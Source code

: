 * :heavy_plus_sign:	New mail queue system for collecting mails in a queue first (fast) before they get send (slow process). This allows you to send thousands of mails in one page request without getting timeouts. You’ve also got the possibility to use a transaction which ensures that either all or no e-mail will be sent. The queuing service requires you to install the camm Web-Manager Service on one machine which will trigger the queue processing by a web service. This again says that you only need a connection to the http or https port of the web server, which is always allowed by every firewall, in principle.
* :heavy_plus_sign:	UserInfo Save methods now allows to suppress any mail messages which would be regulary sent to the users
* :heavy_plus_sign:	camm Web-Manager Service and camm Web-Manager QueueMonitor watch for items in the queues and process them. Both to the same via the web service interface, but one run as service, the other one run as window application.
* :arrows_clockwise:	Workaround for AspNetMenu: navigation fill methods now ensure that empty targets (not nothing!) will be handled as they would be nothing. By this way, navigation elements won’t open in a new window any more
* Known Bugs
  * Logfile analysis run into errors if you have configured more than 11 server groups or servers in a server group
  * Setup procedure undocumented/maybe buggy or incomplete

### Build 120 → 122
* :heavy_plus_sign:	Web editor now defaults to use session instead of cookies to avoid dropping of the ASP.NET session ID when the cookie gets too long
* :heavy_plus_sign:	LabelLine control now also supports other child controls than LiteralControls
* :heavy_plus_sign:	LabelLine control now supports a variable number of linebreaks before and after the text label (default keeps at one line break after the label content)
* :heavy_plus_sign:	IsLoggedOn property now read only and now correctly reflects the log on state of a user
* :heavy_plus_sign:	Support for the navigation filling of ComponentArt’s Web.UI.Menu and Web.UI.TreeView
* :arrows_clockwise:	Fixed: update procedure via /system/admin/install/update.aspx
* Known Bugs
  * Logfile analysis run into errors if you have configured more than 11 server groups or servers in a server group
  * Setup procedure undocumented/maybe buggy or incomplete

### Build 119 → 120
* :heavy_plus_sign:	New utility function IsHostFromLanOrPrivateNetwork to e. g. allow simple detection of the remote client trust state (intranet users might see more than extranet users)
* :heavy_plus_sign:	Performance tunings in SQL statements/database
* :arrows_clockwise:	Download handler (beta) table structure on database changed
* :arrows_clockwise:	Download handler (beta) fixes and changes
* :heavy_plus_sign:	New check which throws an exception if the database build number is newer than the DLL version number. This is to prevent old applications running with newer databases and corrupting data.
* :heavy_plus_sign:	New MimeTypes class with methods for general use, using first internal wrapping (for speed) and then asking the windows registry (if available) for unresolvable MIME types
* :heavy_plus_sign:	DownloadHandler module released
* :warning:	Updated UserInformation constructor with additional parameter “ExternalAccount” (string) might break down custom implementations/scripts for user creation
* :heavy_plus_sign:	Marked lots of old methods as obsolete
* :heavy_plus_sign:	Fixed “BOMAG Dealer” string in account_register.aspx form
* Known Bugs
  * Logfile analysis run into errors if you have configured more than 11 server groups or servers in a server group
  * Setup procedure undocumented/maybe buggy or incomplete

**Problem to work on:** Only one span is wanted. It runs from the first line of the listing through the line with "the label content)", and each line must match exactly.

**Solution to this problem:**
Source code

: * :heavy_plus_sign:	New mail queue system for collecting mails in a queue first (fast) before they get send (slow process). This allows you to send thousands of mails in one page request without getting timeouts. You’ve also got the possibility to use a transaction which ensures that either all or no e-mail will be sent. The queuing service requires you to install the camm Web-Manager Service on one machine which will trigger the queue processing by a web service. This again says that you only need a connection to the http or https port of the web server, which is always allowed by every firewall, in principle.
* :heavy_plus_sign:	UserInfo Save methods now allows to suppress any mail messages which would be regulary sent to the users
* :heavy_plus_sign:	camm Web-Manager Service and camm Web-Manager QueueMonitor watch for items in the queues and process them. Both to the same via the web service interface, but one run as service, the other one run as window application.
* :arrows_clockwise:	Workaround for AspNetMenu: navigation fill methods now ensure that empty targets (not nothing!) will be handled as they would be nothing. By this way, navigation elements won’t open in a new window any more
* Known Bugs
  * Logfile analysis run into errors if you have configured more than 11 server groups or servers in a server group
  * Setup procedure undocumented/maybe buggy or incomplete

### Build 120 → 122
* :heavy_plus_sign:	Web editor now defaults to use session instead of cookies to avoid dropping of the ASP.NET session ID when the cookie gets too long
* :heavy_plus_sign:	LabelLine control now also supports other child controls than LiteralControls
* :heavy_plus_sign:	LabelLine control now supports a variable number of linebreaks before and after the text label (default keeps at one line break after the label content)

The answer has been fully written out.